Extracted records:
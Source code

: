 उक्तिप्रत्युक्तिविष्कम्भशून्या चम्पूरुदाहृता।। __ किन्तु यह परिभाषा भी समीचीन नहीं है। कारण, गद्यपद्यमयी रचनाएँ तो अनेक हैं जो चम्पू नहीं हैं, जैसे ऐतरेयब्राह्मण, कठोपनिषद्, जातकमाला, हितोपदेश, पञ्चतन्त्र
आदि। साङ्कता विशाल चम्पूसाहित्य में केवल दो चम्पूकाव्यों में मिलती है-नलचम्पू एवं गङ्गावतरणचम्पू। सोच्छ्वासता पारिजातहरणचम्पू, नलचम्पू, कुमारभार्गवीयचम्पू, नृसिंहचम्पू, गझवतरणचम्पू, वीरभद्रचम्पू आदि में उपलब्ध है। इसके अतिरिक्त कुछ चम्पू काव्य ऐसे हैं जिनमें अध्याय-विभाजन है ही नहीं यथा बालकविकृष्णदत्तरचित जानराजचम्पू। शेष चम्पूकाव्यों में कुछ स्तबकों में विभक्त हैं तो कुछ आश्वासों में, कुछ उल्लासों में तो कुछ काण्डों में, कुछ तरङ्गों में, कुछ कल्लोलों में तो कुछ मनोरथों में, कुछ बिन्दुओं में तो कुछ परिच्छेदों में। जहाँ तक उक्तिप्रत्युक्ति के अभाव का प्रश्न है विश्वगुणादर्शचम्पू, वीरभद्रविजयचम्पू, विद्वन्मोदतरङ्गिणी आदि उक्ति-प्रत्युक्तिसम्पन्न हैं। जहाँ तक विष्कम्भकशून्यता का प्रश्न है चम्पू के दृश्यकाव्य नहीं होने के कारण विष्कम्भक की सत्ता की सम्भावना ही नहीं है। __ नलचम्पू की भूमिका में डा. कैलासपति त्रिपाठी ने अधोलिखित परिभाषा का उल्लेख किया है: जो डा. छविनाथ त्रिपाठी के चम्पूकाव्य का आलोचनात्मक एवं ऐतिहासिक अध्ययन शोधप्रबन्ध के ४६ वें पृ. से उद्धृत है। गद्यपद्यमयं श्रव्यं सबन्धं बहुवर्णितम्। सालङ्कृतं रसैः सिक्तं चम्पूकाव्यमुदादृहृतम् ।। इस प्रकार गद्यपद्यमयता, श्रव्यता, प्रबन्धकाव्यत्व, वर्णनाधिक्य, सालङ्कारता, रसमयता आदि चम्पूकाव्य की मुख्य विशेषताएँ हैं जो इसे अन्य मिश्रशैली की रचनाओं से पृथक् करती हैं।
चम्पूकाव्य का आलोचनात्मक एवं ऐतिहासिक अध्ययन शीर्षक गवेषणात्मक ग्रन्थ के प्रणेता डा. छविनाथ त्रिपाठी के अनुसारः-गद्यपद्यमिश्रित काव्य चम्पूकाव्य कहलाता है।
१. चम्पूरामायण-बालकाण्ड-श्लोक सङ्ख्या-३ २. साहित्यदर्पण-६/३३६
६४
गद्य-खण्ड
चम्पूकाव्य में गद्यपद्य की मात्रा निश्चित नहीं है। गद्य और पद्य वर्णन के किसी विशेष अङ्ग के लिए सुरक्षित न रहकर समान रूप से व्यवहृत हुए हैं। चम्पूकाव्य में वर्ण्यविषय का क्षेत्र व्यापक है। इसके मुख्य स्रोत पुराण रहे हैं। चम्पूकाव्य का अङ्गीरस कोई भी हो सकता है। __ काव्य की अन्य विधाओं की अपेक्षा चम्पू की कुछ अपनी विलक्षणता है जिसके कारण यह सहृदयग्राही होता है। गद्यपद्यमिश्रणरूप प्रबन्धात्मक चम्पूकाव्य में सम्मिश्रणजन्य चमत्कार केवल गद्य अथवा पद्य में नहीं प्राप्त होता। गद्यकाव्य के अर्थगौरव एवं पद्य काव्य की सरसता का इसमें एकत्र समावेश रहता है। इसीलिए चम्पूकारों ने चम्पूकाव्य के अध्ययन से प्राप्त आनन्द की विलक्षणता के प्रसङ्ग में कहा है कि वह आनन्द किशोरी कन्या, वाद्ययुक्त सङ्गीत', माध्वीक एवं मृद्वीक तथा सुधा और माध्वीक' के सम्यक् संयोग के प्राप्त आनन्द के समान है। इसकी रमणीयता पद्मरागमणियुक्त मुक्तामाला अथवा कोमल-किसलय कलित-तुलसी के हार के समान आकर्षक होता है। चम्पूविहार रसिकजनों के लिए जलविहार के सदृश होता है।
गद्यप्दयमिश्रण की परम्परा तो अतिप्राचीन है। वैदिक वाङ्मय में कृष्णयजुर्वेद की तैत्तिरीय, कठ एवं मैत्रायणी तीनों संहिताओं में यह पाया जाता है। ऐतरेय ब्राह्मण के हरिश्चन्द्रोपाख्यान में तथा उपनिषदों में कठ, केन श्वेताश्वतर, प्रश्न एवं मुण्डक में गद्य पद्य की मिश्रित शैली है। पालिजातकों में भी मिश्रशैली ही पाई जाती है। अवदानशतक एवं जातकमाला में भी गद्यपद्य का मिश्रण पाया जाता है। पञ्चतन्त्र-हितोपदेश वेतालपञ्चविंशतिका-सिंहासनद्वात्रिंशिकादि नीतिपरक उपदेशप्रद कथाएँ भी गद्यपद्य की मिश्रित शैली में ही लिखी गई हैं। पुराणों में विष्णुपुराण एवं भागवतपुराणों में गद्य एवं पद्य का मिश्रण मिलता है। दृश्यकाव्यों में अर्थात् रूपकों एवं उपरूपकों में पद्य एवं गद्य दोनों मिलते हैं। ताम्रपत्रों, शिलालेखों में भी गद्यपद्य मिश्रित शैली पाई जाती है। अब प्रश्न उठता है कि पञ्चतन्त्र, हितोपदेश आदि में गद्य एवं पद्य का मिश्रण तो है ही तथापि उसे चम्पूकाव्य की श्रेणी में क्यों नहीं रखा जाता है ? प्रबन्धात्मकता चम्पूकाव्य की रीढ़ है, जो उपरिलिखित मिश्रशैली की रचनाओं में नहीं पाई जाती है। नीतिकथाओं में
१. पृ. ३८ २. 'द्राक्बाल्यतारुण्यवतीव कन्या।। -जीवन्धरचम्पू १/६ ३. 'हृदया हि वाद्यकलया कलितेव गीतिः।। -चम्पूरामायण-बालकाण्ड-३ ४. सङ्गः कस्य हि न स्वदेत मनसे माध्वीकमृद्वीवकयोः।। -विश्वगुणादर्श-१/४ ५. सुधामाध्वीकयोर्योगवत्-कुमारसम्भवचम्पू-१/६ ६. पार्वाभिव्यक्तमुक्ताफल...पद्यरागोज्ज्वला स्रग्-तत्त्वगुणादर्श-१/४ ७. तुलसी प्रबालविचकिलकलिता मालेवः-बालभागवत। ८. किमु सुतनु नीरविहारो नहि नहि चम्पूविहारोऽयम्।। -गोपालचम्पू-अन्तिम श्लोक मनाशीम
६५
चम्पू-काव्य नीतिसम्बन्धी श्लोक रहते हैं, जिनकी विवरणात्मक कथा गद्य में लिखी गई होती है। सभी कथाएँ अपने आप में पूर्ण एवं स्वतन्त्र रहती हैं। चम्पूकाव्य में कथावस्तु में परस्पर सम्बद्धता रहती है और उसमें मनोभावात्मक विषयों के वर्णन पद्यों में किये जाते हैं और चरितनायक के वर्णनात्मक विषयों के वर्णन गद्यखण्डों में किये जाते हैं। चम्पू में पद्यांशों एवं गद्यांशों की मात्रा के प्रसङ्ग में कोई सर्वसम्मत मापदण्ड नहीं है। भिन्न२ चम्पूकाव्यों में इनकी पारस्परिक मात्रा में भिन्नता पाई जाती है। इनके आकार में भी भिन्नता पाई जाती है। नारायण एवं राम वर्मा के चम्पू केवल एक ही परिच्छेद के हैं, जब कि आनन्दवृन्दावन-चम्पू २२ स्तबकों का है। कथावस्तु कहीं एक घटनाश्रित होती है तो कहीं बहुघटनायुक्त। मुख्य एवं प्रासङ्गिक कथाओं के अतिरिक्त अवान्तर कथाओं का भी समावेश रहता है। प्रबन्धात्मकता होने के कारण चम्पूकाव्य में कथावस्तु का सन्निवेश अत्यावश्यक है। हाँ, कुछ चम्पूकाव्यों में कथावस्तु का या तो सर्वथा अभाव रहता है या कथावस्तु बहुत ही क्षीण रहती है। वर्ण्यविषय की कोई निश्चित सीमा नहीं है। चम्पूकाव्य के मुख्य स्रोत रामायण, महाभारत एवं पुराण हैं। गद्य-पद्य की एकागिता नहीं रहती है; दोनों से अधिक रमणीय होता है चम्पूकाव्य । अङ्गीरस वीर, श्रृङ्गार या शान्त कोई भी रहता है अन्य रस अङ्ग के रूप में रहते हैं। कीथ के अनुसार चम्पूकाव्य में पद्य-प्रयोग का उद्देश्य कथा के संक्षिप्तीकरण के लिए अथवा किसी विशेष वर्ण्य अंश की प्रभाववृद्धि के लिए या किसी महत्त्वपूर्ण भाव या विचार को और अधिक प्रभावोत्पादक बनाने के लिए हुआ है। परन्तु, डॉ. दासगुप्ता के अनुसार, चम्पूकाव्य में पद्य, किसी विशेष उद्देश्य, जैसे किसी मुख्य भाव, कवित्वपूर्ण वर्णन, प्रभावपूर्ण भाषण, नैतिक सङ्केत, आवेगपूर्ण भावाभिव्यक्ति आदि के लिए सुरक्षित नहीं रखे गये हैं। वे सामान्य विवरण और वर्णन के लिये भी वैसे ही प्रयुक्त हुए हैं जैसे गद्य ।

What you are asked to do: Could you retype exactly the lines above, starting at the line that contains "चम्पूकाव्य में गद्यपद्य" and ending at the line that contains "गद्यप्दयमिश्रण की परम्परा", and nothing more?

Answer to this problem:
चम्पूकाव्य में गद्यपद्य की मात्रा निश्चित नहीं है। गद्य और पद्य वर्णन के किसी विशेष अङ्ग के लिए सुरक्षित न रहकर समान रूप से व्यवहृत हुए हैं। चम्पूकाव्य में वर्ण्यविषय का क्षेत्र व्यापक है। इसके मुख्य स्रोत पुराण रहे हैं। चम्पूकाव्य का अङ्गीरस कोई भी हो सकता है। __ काव्य की अन्य विधाओं की अपेक्षा चम्पू की कुछ अपनी विलक्षणता है जिसके कारण यह सहृदयग्राही होता है। गद्यपद्यमिश्रणरूप प्रबन्धात्मक चम्पूकाव्य में सम्मिश्रणजन्य चमत्कार केवल गद्य अथवा पद्य में नहीं प्राप्त होता। गद्यकाव्य के अर्थगौरव एवं पद्य काव्य की सरसता का इसमें एकत्र समावेश रहता है। इसीलिए चम्पूकारों ने चम्पूकाव्य के अध्ययन से प्राप्त आनन्द की विलक्षणता के प्रसङ्ग में कहा है कि वह आनन्द किशोरी कन्या, वाद्ययुक्त सङ्गीत', माध्वीक एवं मृद्वीक तथा सुधा और माध्वीक' के सम्यक् संयोग के प्राप्त आनन्द के समान है। इसकी रमणीयता पद्मरागमणियुक्त मुक्तामाला अथवा कोमल-किसलय कलित-तुलसी के हार के समान आकर्षक होता है। चम्पूविहार रसिकजनों के लिए जलविहार के सदृश होता है।
गद्यप्दयमिश्रण की परम्परा तो अतिप्राचीन है। वैदिक वाङ्मय में कृष्णयजुर्वेद की तैत्तिरीय, कठ एवं मैत्रायणी तीनों संहिताओं में यह पाया जाता है। ऐतरेय ब्राह्मण के हरिश्चन्द्रोपाख्यान में तथा उपनिषदों में कठ, केन श्वेताश्वतर, प्रश्न एवं मुण्डक में गद्य पद्य की मिश्रित शैली है। पालिजातकों में भी मिश्रशैली ही पाई जाती है। अवदानशतक एवं जातकमाला में भी गद्यपद्य का मिश्रण पाया जाता है। पञ्चतन्त्र-हितोपदेश वेतालपञ्चविंशतिका-सिंहासनद्वात्रिंशिकादि नीतिपरक उपदेशप्रद कथाएँ भी गद्यपद्य की मिश्रित शैली में ही लिखी गई हैं। पुराणों में विष्णुपुराण एवं भागवतपुराणों में गद्य एवं पद्य का मिश्रण मिलता है। दृश्यकाव्यों में अर्थात् रूपकों एवं उपरूपकों में पद्य एवं गद्य दोनों मिलते हैं। ताम्रपत्रों, शिलालेखों में भी गद्यपद्य मिश्रित शैली पाई जाती है। अब प्रश्न उठता है कि पञ्चतन्त्र, हितोपदेश आदि में गद्य एवं पद्य का मिश्रण तो है ही तथापि उसे चम्पूकाव्य की श्रेणी में क्यों नहीं रखा जाता है ? प्रबन्धात्मकता चम्पूकाव्य की रीढ़ है, जो उपरिलिखित मिश्रशैली की रचनाओं में नहीं पाई जाती है। नीतिकथाओं में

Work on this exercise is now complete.